La communauté internationale s'est engagée à stopper et à inverser le déclin de la biodiversité, mais l'ampleur des investissements publics reste largement insuffisante pour atteindre ces objectifs. Dans les débats politiques, il est largement admis que les gouvernements, à eux seuls, sont limités budgétairement et ne peuvent combler entièrement le déficit d'investissement dans la biodiversité. Cela offre une opportunité évidente au capital privé de jouer un rôle central dans la mise en œuvre de résultats durables. Par conséquent, les discussions politiques nationales et internationales, notamment autour de la mise en œuvre du Règlement sur la restauration de la nature, soulignent la nécessité d'accroître les investissements privés dans la nature. Historiquement, les mécanismes les plus efficaces pour attirer les capitaux privés ont été les marchés nationaux de conformité obligatoire, démontrant ainsi que des signaux politiques bien structurés peuvent mobiliser d'importants flux d'investissement. On observe donc de nombreuses recherches, innovations et discussions politiques en Europe sur le développement des marchés de la nature, qu'ils soient volontaires ou obligatoires. De nombreuses politiques visent à accroître les investissements privés dans la nature. Certaines se concentrent sur la création de marchés de la nature aux niveaux international et national, tandis que d'autres tentent d'inciter les institutions privées à investir davantage dans la nature, par exemple pour gérer leurs risques liés à la nature dans le cadre de mécanismes tels que… Groupe de travail sur la divulgation financière liée à la natureou de la Directive de l'UE sur la déclaration de la durabilité des entreprisesPour les investisseurs, ces évolutions témoignent d'un paysage en pleine expansion d'opportunités financières générant un impact environnemental mesurable, offrant des moyens d'atténuer les risques et de créer de la valeur tout en contribuant à l'objectif mondial urgent de restauration de la biodiversité.
Les opportunités naissent des évolutions macroéconomiques et réglementaires, des innovations technologiques et financières et de l'expérience professionnelle croissante.
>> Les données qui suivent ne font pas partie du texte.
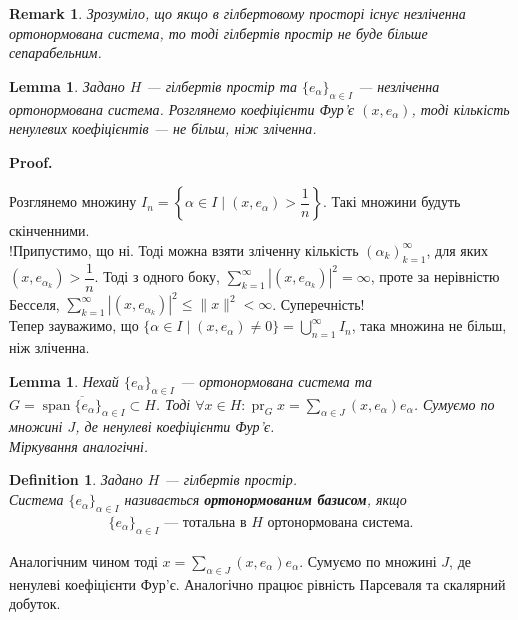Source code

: \documentclass[a4paper, 10pt]{article}
\makeatletter
\theoremstyle{theoremdd}
\theoremstyle{theoremdd}
\newtheorem{definition}[theorem]{Definition}
\theoremstyle{theoremdd}
\theoremstyle{theoremdd}
\theoremstyle{theoremdd}
\theoremstyle{theoremdd}
\newtheorem{remark}[theorem]{Remark}
\theoremstyle{theoremdd}
\newtheorem{lemma}[theorem]{Lemma}
\theoremstyle{theoremdd}
\DeclareMathOperator{\pr}{pr}
\renewenvironment{proof}[1][Proof.\\]{\par
\pushQED{\hfill \qed}%
\normalfont \topsep6\p@\@plus6\p@\relax
\trivlist
\item\relax
{\bfseries
#1\@addpunct{.}}\hspace\labelsep\ignorespaces
}{%
\popQED\endtrivlist\@endpefalse
}
\DeclareMathOperator{\linspan}{span}
\makeatother
\begin{document}
\begin{remark}
Зрозуміло, що якщо в гілбертовому просторі існує незліченна ортонормована система, то тоді гілбертів простір не буде більше сепарабельним.
\end{remark}

\begin{lemma}
Задано $H$ --- гілбертів простір та $\{e_\alpha\}_{\alpha \in I}$ --- незліченна ортонормована система. Розглянемо коефіцієнти Фур'є $(x,e_\alpha)$, тоді кількість ненулевих коефіцієнтів --- не більш, ніж зліченна.
\end{lemma}

\begin{proof}
Розглянемо множину $I_n = \left\{ \alpha \in I \mid (x,e_\alpha) > \dfrac{1}{n} \right\}$. Такі множини будуть скінченними.\\
!Припустимо, що ні. Тоді можна взяти зліченну кількість $(\alpha_k)_{k=1}^\infty$, для яких $(x,e_{\alpha_k}) > \dfrac{1}{n}$. Тоді з одного боку, $\displaystyle\sum_{k=1}^\infty |(x,e_{\alpha_k})|^2 = \infty$, проте за нерівністю Бесселя, $\displaystyle\sum_{k=1}^\infty |(x,e_{\alpha_k})|^2 \leq \|x\|^2 < \infty$. Суперечність!\\
Тепер зауважимо, що $\{\alpha \in I \mid (x,e_\alpha) \neq 0\} = \displaystyle\bigcup_{n=1}^\infty I_n$, така множина не більш, ніж зліченна.
\end{proof}

\begin{lemma}
Нехай $\{e_\alpha\}_{\alpha \in I}$ --- ортонормована система та $G = \overline{\linspan\{e_\alpha\}_{\alpha \in I}} \subset H$. Тоді $\forall x \in H: \pr_G x = \displaystyle\sum_{\alpha \in J}(x,e_\alpha) e_\alpha$. Сумуємо по множині $J$, де ненулеві коефіцієнти Фур'є.\\
\textit{Міркування аналогічні.}
\end{lemma}

\begin{definition}
Задано $H$ --- гілбертів простір.\\
Система $\{e_\alpha\}_{\alpha \in I}$ називається \textbf{ортонормованим базисом}, якщо
\begin{align*}
\{e_\alpha\}_{\alpha \in I} \text{ --- тотальна в $H$ ортонормована система}.
\end{align*}
\end{definition}
Аналогічним чином тоді $x = \displaystyle\sum_{\alpha \in J} (x,e_\alpha) e_\alpha$. Сумуємо по множині $J$, де ненулеві коефіцієнти Фур'є. Аналогічно працює рівність Парсеваля та скалярний добуток.
\end{document}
Cependant, le manque persistant d'opportunités d'investissement hautement rentables et la multitude de risques auxquels sont confrontés les investisseurs constituent des obstacles persistants à la croissance.
Cette étude évalue la nouvelle politique de gain net de biodiversité (GNB) de l'Angleterre. L'analyse des principaux développements de 2020 à 2022 révèle que 27 % des unités de biodiversité présentent un risque élevé de non-conformité en raison de lacunes de gouvernance. Les erreurs de calcul du GNB sont fréquentes et les conseils municipaux sous-financés approuvent souvent des plans erronés. Une gouvernance et un suivi renforcés sont nécessaires pour garantir l'efficacité de cette politique.
Les objectifs mondiaux de restauration des écosystèmes progressent lentement, freinés par des déficits de financement. Si les fonds publics dominent, le développement du financement privé est crucial, mais limité par le manque d'investissements rentables. Les mécanismes de marché, comme les marchés volontaires de compensation carbone et de biodiversité, attirent les fonds privés, mais risquent de ne pas correspondre aux objectifs sociaux et écologiques. Une gouvernance et une supervision solides sont essentielles pour garantir des résultats positifs.